• EXERCISE:
The records follow. Copy each one exactly.

Source texts of formatted documents:

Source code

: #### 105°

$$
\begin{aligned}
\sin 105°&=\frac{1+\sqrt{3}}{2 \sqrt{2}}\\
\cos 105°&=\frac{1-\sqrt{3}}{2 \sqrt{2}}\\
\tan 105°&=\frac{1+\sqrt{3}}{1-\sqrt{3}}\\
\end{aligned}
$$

• TASK RESPONSE:
Source code

: #### 105°

$$
\begin{aligned}
\sin 105°&=\frac{1+\sqrt{3}}{2 \sqrt{2}}\\
\cos 105°&=\frac{1-\sqrt{3}}{2 \sqrt{2}}\\
\tan 105°&=\frac{1+\sqrt{3}}{1-\sqrt{3}}\\
\end{aligned}
$$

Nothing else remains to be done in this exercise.